The Iowa Insurance Commissioner has indicated that it is currently evaluating the totality of CoOportunity’s situation and the full impact of the rehabilitation. It has issued initial guidance to CoOportunity’s reported approximately 96,000 insureds, as well as its providers and producers. Insureds may continue insurance with CoOportunity while it is in rehabilitation, so long as they pay the required premium payment, but individuals also may enroll in other plans beginning February 1, 2015. One effect on customers who may select new coverage on February 1 is that any deductible payments made in January will not count for the new plan. If an acceptable rehabilitation plan for CoOportunity to remain viable is not developed, the Rehabilitator will seek liquidation. While CoOportunity may remain a Qualified Health Plan under the Affordable Care Act, that could be affected by a liquidation and the resulting guaranty fund’s limits that would limit coverage to $500,000 per individual. The guideline indicates that if CoOportunity fails to be a Qualified Health Plan, its enrollees would not be eligible for tax credit subsidies available under the Affordable Care Act.

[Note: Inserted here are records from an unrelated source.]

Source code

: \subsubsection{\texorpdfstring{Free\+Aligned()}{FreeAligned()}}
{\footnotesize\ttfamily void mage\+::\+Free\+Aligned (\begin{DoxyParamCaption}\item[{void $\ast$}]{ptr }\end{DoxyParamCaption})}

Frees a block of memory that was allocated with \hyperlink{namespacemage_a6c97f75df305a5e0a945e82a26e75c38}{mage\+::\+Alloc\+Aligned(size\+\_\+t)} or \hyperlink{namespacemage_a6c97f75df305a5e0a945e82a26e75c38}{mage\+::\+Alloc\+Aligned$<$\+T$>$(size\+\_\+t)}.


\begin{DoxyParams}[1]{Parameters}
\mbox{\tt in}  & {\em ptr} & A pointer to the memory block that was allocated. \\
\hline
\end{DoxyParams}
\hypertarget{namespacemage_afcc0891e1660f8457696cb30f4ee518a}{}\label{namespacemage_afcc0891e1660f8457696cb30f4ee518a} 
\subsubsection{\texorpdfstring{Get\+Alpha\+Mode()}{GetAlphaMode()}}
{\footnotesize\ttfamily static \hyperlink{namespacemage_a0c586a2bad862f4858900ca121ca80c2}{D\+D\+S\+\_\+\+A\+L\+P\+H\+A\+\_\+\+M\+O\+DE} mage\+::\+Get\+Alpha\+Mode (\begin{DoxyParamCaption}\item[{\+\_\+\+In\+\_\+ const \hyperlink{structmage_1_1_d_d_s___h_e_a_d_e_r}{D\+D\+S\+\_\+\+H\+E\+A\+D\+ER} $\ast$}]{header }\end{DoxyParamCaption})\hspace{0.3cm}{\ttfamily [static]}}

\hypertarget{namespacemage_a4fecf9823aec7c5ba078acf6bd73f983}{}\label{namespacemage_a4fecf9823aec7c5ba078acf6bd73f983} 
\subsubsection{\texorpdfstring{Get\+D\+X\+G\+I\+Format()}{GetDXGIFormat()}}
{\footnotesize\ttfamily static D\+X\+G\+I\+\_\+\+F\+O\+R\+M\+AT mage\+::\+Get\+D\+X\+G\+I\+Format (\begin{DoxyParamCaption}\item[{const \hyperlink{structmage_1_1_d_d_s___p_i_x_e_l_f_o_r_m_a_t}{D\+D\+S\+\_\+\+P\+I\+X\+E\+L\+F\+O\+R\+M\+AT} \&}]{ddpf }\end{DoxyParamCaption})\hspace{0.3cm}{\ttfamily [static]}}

The impact on providers, presumably the largest creditors of CoOportunity, is not clear. CoOportunity has some funds to pay claims and, as described below, if and when it receives risk adjustment and transitional reinsurance payments later in 2015, those receipts will help pay claims. The Insurance Commissioner indicated that commission payments were suspended, effective immediately.

CoOportunity is the first Consumer Operated and Oriented Plan (CO-OP) to be placed into rehabilitation. CO-OPs were created under Section 1322 of the Affordable Care Act as private nonprofit health insurers that are designed to “offer individuals and small businesses additional affordable, consumer friendly and high quality insurance options.” They are supported by low interest start-up and solvency loans from CMS if they meet the CO-OP eligibility criteria. CO-OPs began functioning by offering health insurance plans in the health insurance exchanges created under the ACA, and they also offer insurance outside of such exchanges. They were supported by CMS to help ensure a competitive market in the health insurance exchanges.

CMS has issued over $2.4 billion in low interest loans to fund 23 CO-OPs, including approximately $146 million to CoOportunity ($130 million of which was in the form of a series of solvency loans that are treated as surplus under state insurance regulations). CoOportunity was licensed in March of 2013 and holds insurance licenses in Iowa and Nebraska. It began offering health insurance on the Iowa and Nebraska health insurance exchanges in January of 2014. It operated at a net loss of $45.7 million for the first 10 months of 2014 and experienced a significant drop in reported cash and invested assets. It had expected a payment of over $125 million as part of the premium stabilization programs under the ACA known as the 3Rs, standing for risk corridors, risk adjustment and transitional reinsurance. The risk adjustment and reinsurance payments are not due until late in 2015; the risk corridor payment from CMS (estimated at $60 million of the $125 million) had never been appropriated and was expressly eliminated with passage on December 13, 2014 of the Consolidated and Further Continuing Appropriations Act, that continued the funding for the federal government. These receivables arising from the 3Rs were the single largest asset on CoOportunity’s balance sheet. 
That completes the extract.